# PROBLEM STATEMENT
Here the job is to transcribe the data exactly while omitting the images.

# GIVEN ENTRIES
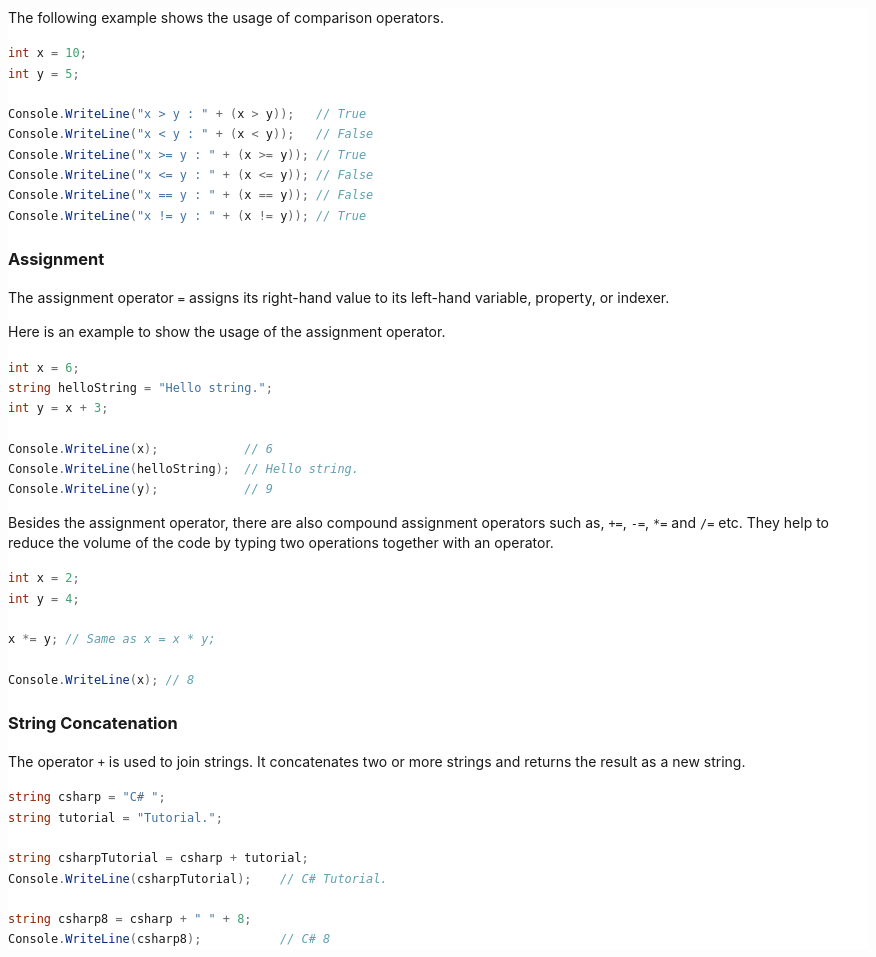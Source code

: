 The following example shows the usage of comparison operators.

```csharp
int x = 10; 
int y = 5; 

Console.WriteLine("x > y : " + (x > y));   // True 
Console.WriteLine("x < y : " + (x < y));   // False 
Console.WriteLine("x >= y : " + (x >= y)); // True 
Console.WriteLine("x <= y : " + (x <= y)); // False 
Console.WriteLine("x == y : " + (x == y)); // False 
Console.WriteLine("x != y : " + (x != y)); // True
```

### Assignment

The assignment operator `=` assigns its right-hand value to its left-hand variable, property, or indexer. 

Here is an example to show the usage of the assignment operator.

```csharp
int x = 6;
string helloString = "Hello string.";
int y = x + 3;

Console.WriteLine(x);            // 6       
Console.WriteLine(helloString);  // Hello string.
Console.WriteLine(y);            // 9
```

Besides the assignment operator, there are also compound assignment operators such as, `+=`, `-=`, `*=` and `/=` etc. They help to reduce the volume of the code by typing two operations together with an operator.

```csharp
int x = 2; 
int y = 4; 

x *= y; // Same as x = x * y; 

Console.WriteLine(x); // 8
```

### String Concatenation 

The operator `+` is used to join strings. It concatenates two or more strings and returns the result as a new string. 

```csharp
string csharp = "C# "; 
string tutorial = "Tutorial."; 

string csharpTutorial = csharp + tutorial; 
Console.WriteLine(csharpTutorial);    // C# Tutorial.

string csharp8 = csharp + " " + 8; 
Console.WriteLine(csharp8);           // C# 8
```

# WORKED SOLUTION
Source code

: The following example shows the usage of comparison operators.

```csharp
int x = 10; 
int y = 5; 

Console.WriteLine("x > y : " + (x > y));   // True 
Console.WriteLine("x < y : " + (x < y));   // False 
Console.WriteLine("x >= y : " + (x >= y)); // True 
Console.WriteLine("x <= y : " + (x <= y)); // False 
Console.WriteLine("x == y : " + (x == y)); // False 
Console.WriteLine("x != y : " + (x != y)); // True
```

### Assignment

The assignment operator `=` assigns its right-hand value to its left-hand variable, property, or indexer. 

Here is an example to show the usage of the assignment operator.

```csharp
int x = 6;
string helloString = "Hello string.";
int y = x + 3;

Console.WriteLine(x);            // 6       
Console.WriteLine(helloString);  // Hello string.
Console.WriteLine(y);            // 9
```

Besides the assignment operator, there are also compound assignment operators such as, `+=`, `-=`, `*=` and `/=` etc. They help to reduce the volume of the code by typing two operations together with an operator.

```csharp
int x = 2; 
int y = 4; 

x *= y; // Same as x = x * y; 

Console.WriteLine(x); // 8
```

### String Concatenation 

The operator `+` is used to join strings. It concatenates two or more strings and returns the result as a new string. 

```csharp
string csharp = "C# "; 
string tutorial = "Tutorial."; 

string csharpTutorial = csharp + tutorial; 
Console.WriteLine(csharpTutorial);    // C# Tutorial.

string csharp8 = csharp + " " + 8; 
Console.WriteLine(csharp8);           // C# 8
```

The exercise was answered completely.